[Plain-text document sources]
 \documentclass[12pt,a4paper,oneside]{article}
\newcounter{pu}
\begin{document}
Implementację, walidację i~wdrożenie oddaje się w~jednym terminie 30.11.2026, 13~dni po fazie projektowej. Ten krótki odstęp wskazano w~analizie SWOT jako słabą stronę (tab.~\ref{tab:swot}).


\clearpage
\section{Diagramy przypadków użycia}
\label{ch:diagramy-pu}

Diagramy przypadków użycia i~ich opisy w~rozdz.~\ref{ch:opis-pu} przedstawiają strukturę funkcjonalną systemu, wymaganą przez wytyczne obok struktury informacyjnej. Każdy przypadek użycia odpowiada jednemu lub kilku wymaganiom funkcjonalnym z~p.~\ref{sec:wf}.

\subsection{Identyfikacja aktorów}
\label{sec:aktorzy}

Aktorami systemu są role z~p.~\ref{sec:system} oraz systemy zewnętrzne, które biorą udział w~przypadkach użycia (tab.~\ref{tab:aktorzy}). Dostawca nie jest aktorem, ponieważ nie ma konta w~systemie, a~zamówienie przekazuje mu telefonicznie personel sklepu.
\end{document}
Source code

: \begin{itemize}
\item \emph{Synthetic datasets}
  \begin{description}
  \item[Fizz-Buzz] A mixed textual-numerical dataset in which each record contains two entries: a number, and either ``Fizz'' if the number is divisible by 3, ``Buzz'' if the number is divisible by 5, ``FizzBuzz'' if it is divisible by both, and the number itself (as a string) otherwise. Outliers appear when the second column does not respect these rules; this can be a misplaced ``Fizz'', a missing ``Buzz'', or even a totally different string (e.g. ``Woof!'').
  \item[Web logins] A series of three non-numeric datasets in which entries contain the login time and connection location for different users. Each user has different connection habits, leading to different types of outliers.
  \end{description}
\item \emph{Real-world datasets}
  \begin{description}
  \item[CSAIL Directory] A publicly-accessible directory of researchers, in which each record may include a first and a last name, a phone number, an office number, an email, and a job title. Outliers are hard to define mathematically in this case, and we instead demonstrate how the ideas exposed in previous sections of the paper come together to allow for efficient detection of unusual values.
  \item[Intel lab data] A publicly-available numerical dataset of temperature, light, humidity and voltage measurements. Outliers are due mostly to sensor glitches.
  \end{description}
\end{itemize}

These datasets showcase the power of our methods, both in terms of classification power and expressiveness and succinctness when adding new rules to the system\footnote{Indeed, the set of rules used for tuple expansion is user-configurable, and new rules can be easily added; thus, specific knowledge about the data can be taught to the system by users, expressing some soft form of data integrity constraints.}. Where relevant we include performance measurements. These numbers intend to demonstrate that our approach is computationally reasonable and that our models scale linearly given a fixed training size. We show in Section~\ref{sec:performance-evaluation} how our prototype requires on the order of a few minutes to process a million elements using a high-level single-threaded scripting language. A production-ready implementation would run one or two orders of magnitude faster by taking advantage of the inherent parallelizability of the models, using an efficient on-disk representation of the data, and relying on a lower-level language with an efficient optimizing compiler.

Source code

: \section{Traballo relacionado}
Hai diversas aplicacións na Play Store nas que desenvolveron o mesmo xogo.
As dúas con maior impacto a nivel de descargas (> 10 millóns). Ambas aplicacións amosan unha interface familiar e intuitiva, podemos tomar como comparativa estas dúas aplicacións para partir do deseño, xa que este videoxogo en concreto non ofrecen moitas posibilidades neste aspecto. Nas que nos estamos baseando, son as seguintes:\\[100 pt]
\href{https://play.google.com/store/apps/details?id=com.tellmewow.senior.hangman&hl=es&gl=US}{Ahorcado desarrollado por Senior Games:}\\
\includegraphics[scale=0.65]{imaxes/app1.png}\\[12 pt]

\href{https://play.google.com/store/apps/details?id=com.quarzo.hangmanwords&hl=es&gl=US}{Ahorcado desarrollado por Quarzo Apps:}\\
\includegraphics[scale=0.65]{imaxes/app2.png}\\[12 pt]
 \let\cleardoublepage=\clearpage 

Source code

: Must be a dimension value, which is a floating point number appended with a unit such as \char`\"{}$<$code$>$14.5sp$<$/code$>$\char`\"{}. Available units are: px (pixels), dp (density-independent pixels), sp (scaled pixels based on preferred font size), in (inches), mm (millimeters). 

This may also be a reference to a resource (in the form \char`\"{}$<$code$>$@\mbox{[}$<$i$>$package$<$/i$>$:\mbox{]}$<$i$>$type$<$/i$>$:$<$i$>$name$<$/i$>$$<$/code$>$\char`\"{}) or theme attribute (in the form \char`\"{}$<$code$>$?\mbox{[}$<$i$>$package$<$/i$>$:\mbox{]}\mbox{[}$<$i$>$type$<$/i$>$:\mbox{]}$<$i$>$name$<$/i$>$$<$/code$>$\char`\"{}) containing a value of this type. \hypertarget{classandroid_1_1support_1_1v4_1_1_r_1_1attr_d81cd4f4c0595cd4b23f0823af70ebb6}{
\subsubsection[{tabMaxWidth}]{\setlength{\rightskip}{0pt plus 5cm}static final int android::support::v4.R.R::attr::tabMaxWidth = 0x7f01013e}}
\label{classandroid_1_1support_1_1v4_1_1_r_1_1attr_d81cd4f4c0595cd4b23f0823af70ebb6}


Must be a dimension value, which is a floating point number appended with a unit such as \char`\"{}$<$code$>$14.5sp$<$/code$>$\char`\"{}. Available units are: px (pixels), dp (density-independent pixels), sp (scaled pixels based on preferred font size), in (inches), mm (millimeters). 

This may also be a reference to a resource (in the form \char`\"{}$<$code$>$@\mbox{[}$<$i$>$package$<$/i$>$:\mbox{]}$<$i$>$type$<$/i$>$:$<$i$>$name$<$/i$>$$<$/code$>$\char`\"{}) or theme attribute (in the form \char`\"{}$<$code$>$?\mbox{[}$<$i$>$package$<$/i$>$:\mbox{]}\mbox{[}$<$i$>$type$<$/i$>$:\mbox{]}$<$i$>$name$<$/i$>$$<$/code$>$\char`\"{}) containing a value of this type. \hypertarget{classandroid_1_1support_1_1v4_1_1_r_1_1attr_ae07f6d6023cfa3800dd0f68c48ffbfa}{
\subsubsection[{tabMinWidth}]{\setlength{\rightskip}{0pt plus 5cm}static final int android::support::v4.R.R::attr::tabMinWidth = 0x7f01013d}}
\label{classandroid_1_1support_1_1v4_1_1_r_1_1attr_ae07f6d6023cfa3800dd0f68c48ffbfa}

▶ **EXERCISE GOAL**: Return all of the entries exactly as written.

▶ **EXERCISE RESULT**:
 \documentclass[12pt,a4paper,oneside]{article}
\newcounter{pu}
\begin{document}
Implementację, walidację i~wdrożenie oddaje się w~jednym terminie 30.11.2026, 13~dni po fazie projektowej. Ten krótki odstęp wskazano w~analizie SWOT jako słabą stronę (tab.~\ref{tab:swot}).


\clearpage
\section{Diagramy przypadków użycia}
\label{ch:diagramy-pu}

Diagramy przypadków użycia i~ich opisy w~rozdz.~\ref{ch:opis-pu} przedstawiają strukturę funkcjonalną systemu, wymaganą przez wytyczne obok struktury informacyjnej. Każdy przypadek użycia odpowiada jednemu lub kilku wymaganiom funkcjonalnym z~p.~\ref{sec:wf}.

\subsection{Identyfikacja aktorów}
\label{sec:aktorzy}

Aktorami systemu są role z~p.~\ref{sec:system} oraz systemy zewnętrzne, które biorą udział w~przypadkach użycia (tab.~\ref{tab:aktorzy}). Dostawca nie jest aktorem, ponieważ nie ma konta w~systemie, a~zamówienie przekazuje mu telefonicznie personel sklepu.
\end{document}
Source code

: \begin{itemize}
\item \emph{Synthetic datasets}
  \begin{description}
  \item[Fizz-Buzz] A mixed textual-numerical dataset in which each record contains two entries: a number, and either ``Fizz'' if the number is divisible by 3, ``Buzz'' if the number is divisible by 5, ``FizzBuzz'' if it is divisible by both, and the number itself (as a string) otherwise. Outliers appear when the second column does not respect these rules; this can be a misplaced ``Fizz'', a missing ``Buzz'', or even a totally different string (e.g. ``Woof!'').
  \item[Web logins] A series of three non-numeric datasets in which entries contain the login time and connection location for different users. Each user has different connection habits, leading to different types of outliers.
  \end{description}
\item \emph{Real-world datasets}
  \begin{description}
  \item[CSAIL Directory] A publicly-accessible directory of researchers, in which each record may include a first and a last name, a phone number, an office number, an email, and a job title. Outliers are hard to define mathematically in this case, and we instead demonstrate how the ideas exposed in previous sections of the paper come together to allow for efficient detection of unusual values.
  \item[Intel lab data] A publicly-available numerical dataset of temperature, light, humidity and voltage measurements. Outliers are due mostly to sensor glitches.
  \end{description}
\end{itemize}

These datasets showcase the power of our methods, both in terms of classification power and expressiveness and succinctness when adding new rules to the system\footnote{Indeed, the set of rules used for tuple expansion is user-configurable, and new rules can be easily added; thus, specific knowledge about the data can be taught to the system by users, expressing some soft form of data integrity constraints.}. Where relevant we include performance measurements. These numbers intend to demonstrate that our approach is computationally reasonable and that our models scale linearly given a fixed training size. We show in Section~\ref{sec:performance-evaluation} how our prototype requires on the order of a few minutes to process a million elements using a high-level single-threaded scripting language. A production-ready implementation would run one or two orders of magnitude faster by taking advantage of the inherent parallelizability of the models, using an efficient on-disk representation of the data, and relying on a lower-level language with an efficient optimizing compiler.

Source code

: \section{Traballo relacionado}
Hai diversas aplicacións na Play Store nas que desenvolveron o mesmo xogo.
As dúas con maior impacto a nivel de descargas (> 10 millóns). Ambas aplicacións amosan unha interface familiar e intuitiva, podemos tomar como comparativa estas dúas aplicacións para partir do deseño, xa que este videoxogo en concreto non ofrecen moitas posibilidades neste aspecto. Nas que nos estamos baseando, son as seguintes:\\[100 pt]
\href{https://play.google.com/store/apps/details?id=com.tellmewow.senior.hangman&hl=es&gl=US}{Ahorcado desarrollado por Senior Games:}\\
\includegraphics[scale=0.65]{imaxes/app1.png}\\[12 pt]

\href{https://play.google.com/store/apps/details?id=com.quarzo.hangmanwords&hl=es&gl=US}{Ahorcado desarrollado por Quarzo Apps:}\\
\includegraphics[scale=0.65]{imaxes/app2.png}\\[12 pt]
 \let\cleardoublepage=\clearpage 

Source code

: Must be a dimension value, which is a floating point number appended with a unit such as \char`\"{}$<$code$>$14.5sp$<$/code$>$\char`\"{}. Available units are: px (pixels), dp (density-independent pixels), sp (scaled pixels based on preferred font size), in (inches), mm (millimeters). 

This may also be a reference to a resource (in the form \char`\"{}$<$code$>$@\mbox{[}$<$i$>$package$<$/i$>$:\mbox{]}$<$i$>$type$<$/i$>$:$<$i$>$name$<$/i$>$$<$/code$>$\char`\"{}) or theme attribute (in the form \char`\"{}$<$code$>$?\mbox{[}$<$i$>$package$<$/i$>$:\mbox{]}\mbox{[}$<$i$>$type$<$/i$>$:\mbox{]}$<$i$>$name$<$/i$>$$<$/code$>$\char`\"{}) containing a value of this type. \hypertarget{classandroid_1_1support_1_1v4_1_1_r_1_1attr_d81cd4f4c0595cd4b23f0823af70ebb6}{
\subsubsection[{tabMaxWidth}]{\setlength{\rightskip}{0pt plus 5cm}static final int android::support::v4.R.R::attr::tabMaxWidth = 0x7f01013e}}
\label{classandroid_1_1support_1_1v4_1_1_r_1_1attr_d81cd4f4c0595cd4b23f0823af70ebb6}


Must be a dimension value, which is a floating point number appended with a unit such as \char`\"{}$<$code$>$14.5sp$<$/code$>$\char`\"{}. Available units are: px (pixels), dp (density-independent pixels), sp (scaled pixels based on preferred font size), in (inches), mm (millimeters). 

This may also be a reference to a resource (in the form \char`\"{}$<$code$>$@\mbox{[}$<$i$>$package$<$/i$>$:\mbox{]}$<$i$>$type$<$/i$>$:$<$i$>$name$<$/i$>$$<$/code$>$\char`\"{}) or theme attribute (in the form \char`\"{}$<$code$>$?\mbox{[}$<$i$>$package$<$/i$>$:\mbox{]}\mbox{[}$<$i$>$type$<$/i$>$:\mbox{]}$<$i$>$name$<$/i$>$$<$/code$>$\char`\"{}) containing a value of this type. \hypertarget{classandroid_1_1support_1_1v4_1_1_r_1_1attr_ae07f6d6023cfa3800dd0f68c48ffbfa}{
\subsubsection[{tabMinWidth}]{\setlength{\rightskip}{0pt plus 5cm}static final int android::support::v4.R.R::attr::tabMinWidth = 0x7f01013d}}
\label{classandroid_1_1support_1_1v4_1_1_r_1_1attr_ae07f6d6023cfa3800dd0f68c48ffbfa}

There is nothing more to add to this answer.